Por vezes, interrogo-me, quando analiso crianças alheias, qual será a nossa função enquanto (futuros) pais. Enquanto educadores. Enquanto responsáveis. Sinto mesmo que há uma dever (assustador!) quando decidimos ter um filho e sobre a forma como o educamos.
Queremos uma educação cujo objectivo seja criar os melhores profissionais?
Seja gerar os melhores atletas?
Seja incentivar a necessidade permanente de ser o número um?
De ser o melhor?
De superar constantemente: a si e aos outros?

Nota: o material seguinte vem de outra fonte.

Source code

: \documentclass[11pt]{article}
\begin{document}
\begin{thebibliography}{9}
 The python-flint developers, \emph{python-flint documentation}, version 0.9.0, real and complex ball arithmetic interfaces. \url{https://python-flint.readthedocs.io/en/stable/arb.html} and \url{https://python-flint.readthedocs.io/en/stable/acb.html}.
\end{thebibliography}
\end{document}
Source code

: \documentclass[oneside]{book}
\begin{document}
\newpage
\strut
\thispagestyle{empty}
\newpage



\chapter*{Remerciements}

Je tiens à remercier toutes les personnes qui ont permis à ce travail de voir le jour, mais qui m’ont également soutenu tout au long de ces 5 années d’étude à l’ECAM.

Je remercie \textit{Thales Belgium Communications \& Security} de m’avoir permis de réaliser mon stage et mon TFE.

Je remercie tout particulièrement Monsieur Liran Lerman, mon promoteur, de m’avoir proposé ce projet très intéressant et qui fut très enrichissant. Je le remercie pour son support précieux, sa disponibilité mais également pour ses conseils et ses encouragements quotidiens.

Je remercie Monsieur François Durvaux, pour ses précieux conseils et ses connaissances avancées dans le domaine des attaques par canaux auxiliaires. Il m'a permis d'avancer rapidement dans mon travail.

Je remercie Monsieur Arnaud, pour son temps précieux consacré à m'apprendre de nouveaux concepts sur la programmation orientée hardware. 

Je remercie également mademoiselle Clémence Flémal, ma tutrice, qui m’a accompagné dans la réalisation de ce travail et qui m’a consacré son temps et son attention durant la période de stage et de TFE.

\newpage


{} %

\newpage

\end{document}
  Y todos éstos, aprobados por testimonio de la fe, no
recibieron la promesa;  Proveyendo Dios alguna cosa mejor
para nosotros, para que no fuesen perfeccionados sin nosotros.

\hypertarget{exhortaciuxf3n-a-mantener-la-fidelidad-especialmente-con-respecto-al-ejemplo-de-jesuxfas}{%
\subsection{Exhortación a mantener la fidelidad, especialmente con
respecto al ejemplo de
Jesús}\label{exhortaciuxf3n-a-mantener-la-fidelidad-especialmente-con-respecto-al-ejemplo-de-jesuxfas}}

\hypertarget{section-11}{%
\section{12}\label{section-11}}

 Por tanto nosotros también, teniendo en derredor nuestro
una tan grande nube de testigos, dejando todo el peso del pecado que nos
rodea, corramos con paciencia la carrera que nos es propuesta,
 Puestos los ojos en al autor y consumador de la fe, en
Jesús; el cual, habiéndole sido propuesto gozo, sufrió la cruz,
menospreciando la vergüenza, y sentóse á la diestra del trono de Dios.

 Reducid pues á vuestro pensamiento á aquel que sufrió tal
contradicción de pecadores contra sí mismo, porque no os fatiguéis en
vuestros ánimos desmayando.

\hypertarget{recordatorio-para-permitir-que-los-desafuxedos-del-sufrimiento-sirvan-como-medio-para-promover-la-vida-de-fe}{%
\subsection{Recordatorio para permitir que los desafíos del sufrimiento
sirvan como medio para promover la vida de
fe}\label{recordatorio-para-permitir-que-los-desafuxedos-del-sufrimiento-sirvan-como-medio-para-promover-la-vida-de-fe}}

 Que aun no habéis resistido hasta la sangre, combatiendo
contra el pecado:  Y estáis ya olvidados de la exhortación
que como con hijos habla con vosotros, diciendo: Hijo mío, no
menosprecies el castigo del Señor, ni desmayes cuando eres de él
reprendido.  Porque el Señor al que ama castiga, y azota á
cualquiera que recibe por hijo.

Quanto mais penso e quanto mais assisto a diversas cenas mais me convenço que a nossa função enquanto (futuros) pais é criar bons seres humanos. E aqui a panóplia abre-se e cada um define bons seres humanos à sua maneira.
Entre os valores que eu considero como fundamentais, podia, efectivamente, aqui enumerar trezentos mil pontos que considero altamente relevantes mas, neste role, sou obrigada a incluir sempre o respeito pela liberdade alheia e o civismo.

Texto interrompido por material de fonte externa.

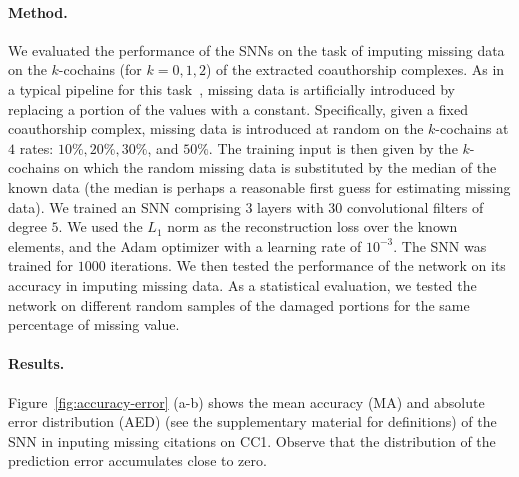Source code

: \paragraph{Method.}
We evaluated the performance of the SNNs on the task of imputing missing data on the $k$-cochains (for $k=0,1,2$) of the extracted coauthorship complexes. As in a typical pipeline for this task~\cite{nelwamondo2007missing}, missing data is artificially introduced by replacing a portion of the values with a constant. Specifically, given a fixed coauthorship complex, missing data is introduced at random on the $k$-cochains at $4$ rates: $10\%,  20\%,  30\%$, and $50\%$. The training input is then given by the $k$-cochains on which the random missing data is substituted by the median of the known data (the median is perhaps a reasonable first guess for estimating missing data). We trained an SNN comprising $3$ layers with $30$ convolutional filters of degree $5$. We used the $L_1$ norm as the reconstruction loss over the known elements, and the Adam optimizer with a learning rate of $10^{-3}$. The SNN was trained for $1000$ iterations. We then tested the performance of the network on its accuracy in imputing missing data. As a statistical evaluation, we tested the network on different random samples of the damaged portions for the same percentage of missing value.
\paragraph{Results.}
Figure~\ref{fig:accuracy-error} (a-b) shows the mean accuracy (MA) and absolute error distribution (AED) (see the supplementary material for definitions) of the SNN in inputing missing citations on CC1. Observe that the distribution of the prediction error accumulates close to zero.


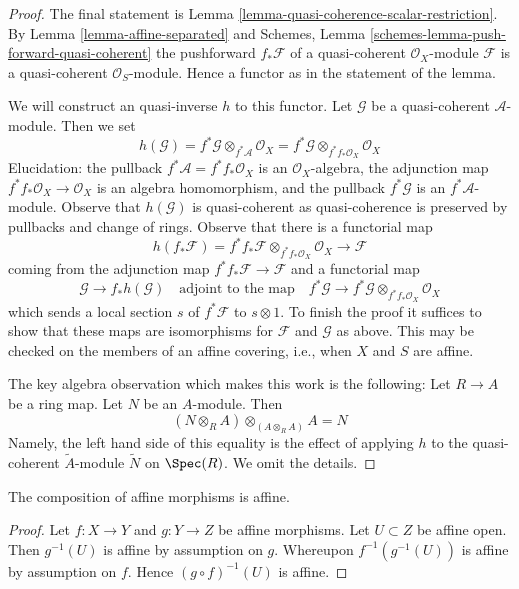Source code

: \begin{proof}
The final statement is Lemma \ref{lemma-quasi-coherence-scalar-restriction}.
By Lemma \ref{lemma-affine-separated} and
Schemes, Lemma \ref{schemes-lemma-push-forward-quasi-coherent}
the pushforward $f_*\mathcal{F}$ of a quasi-coherent $\mathcal{O}_X$-module
$\mathcal{F}$
is a quasi-coherent $\mathcal{O}_S$-module. Hence a functor as in
the statement of the lemma.

\medskip\noindent
We will construct an quasi-inverse $h$ to this functor. Let $\mathcal{G}$
be a quasi-coherent $\mathcal{A}$-module. Then we set
$$
h(\mathcal{G}) = f^*\mathcal{G} \otimes_{f^*\mathcal{A}} \mathcal{O}_X =
f^*\mathcal{G} \otimes_{f^*f_*\mathcal{O}_X} \mathcal{O}_X
$$
Elucidation: the pullback $f^*\mathcal{A} = f^*f_*\mathcal{O}_X$
is an $\mathcal{O}_X$-algebra, the adjunction map
$f^*f_*\mathcal{O}_X \to \mathcal{O}_X$ is an algebra homomorphism, and
the pullback $f^*\mathcal{G}$ is an $f^*\mathcal{A}$-module. Observe that
$h(\mathcal{G})$ is quasi-coherent as quasi-coherence is preserved by
pullbacks and change of rings. Observe that there is a functorial map
$$
h(f_*\mathcal{F}) =
f^*f_*\mathcal{F} \otimes_{f^*f_*\mathcal{O}_X} \mathcal{O}_X \to \mathcal{F}
$$
coming from the adjunction map $f^*f_*\mathcal{F} \to \mathcal{F}$ and
a functorial map
$$
\mathcal{G} \to f_*h(\mathcal{G}) \quad\text{adjoint to the map}\quad
f^*\mathcal{G} \to f^*\mathcal{G} \otimes_{f^*f_*\mathcal{O}_X} \mathcal{O}_X
$$
which sends a local section $s$ of $f^*\mathcal{F}$ to $s \otimes 1$.
To finish the proof it suffices to show that these maps are isomorphisms
for $\mathcal{F}$ and $\mathcal{G}$ as above. This may be checked on the
members of an affine covering, i.e., when $X$ and $S$ are affine.

\medskip\noindent
The key algebra observation which makes this work is the
following: Let $R \to A$ be a ring map. Let $N$ be an $A$-module. Then
$$
(N \otimes_R A) \otimes_{(A \otimes_R A)} A = N
$$
Namely, the left hand side of this equality is the effect of applying
$h$ to the quasi-coherent $\widetilde{A}$-module $\widetilde{N}$ on $\Spec(R)$.
We omit the details.
\end{proof}

\begin{lemma}
\label{lemma-composition-affine}
The composition of affine morphisms is affine.
\end{lemma}

\begin{proof}
Let $f : X \to Y$ and $g : Y \to Z$ be affine morphisms.
Let $U \subset Z$ be affine open. Then $g^{-1}(U)$ is affine
by assumption on $g$. Whereupon $f^{-1}(g^{-1}(U))$ is affine
by assumption on $f$. Hence $(g \circ f)^{-1}(U)$ is affine.
\end{proof}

Este fim-de-semana ainda me foi mais notório a falta de educação que existe nos jovens de hoje.
Fui assistir a um espectáculo. Nesse espectáculo, as pessoas encontravam-se sentadas em bancos corridos, forrados com aquele tecido que parece veludo. Azul. Ao meu lado estava um miúdo. Com bom ar. Ar de menino bem até à sétima casa. Mas, essencialmente, (conclui eu mais tarde) com ar de quem precisava fortemente de levar dois pares de lambadas bem dadas na cara.
A criança (digo criança aplicando aqui um elevado sentido pejorativo: o ser em causa deveria ter 16 anos e isso, sim, leva-me a assumir que as nossas directrizes, aquelas com que nos baseamos para construir um mundo melhor devem estar todas ao contrário) passou o espectáculo todo, mas todo, com o pé debaixo do rabo, portanto, a cagar (reforço este termo por ser, essencialmente, isso que estava a fazer) o banco e, consequentemente, a cagar-me as calças pretas que eu trazia vestidas. Como se não bastasse, passou o espectáculo todo a gozar com as pessoas que nele entravam, cochichando em tom bastante elevado com os amigos que estavam sentados ao seu lado. Não contente com isso, a cada nova gargalhada que dava a gozar com coisas que eu nem percebia que graça tinham (e eu até tenho um sentido de humor apurado), fazia questão de me cravar os cotovelos no braço, seguindo de um (sim, aqui dou a mão à palmatória): desculpe. À primeira uma pessoa ainda sorri e diz não faz mal. Mas, ao fim da décima cotovelada, sempre antecedida por uma piada qualquer brejeira e, onde estava, claramente, a interferir com o meu bem-estar, da minha boca já só saiam rosnares.
Por último, quando a jovem criatura resolve sair, olho para o chão e até amêndoas fui capaz de detectar. Um bocado de papel celofane (não sei de onde veio). Migalhas variadas (não me lembro de o ter visto comer, confesso).
Para concluir, considero sempre demasiada arrogância dizer: “se fosse meu filho, ele não fazia isto senão eu fazia e acontecia” mas quero, quero muito, que os meus filhos sejam pessoas civilizadas. Era algo que me fazia profundamente feliz. Porque mais importante que a nossa liberdade, para mim, é saber que não estou a interferir com a dos outros. 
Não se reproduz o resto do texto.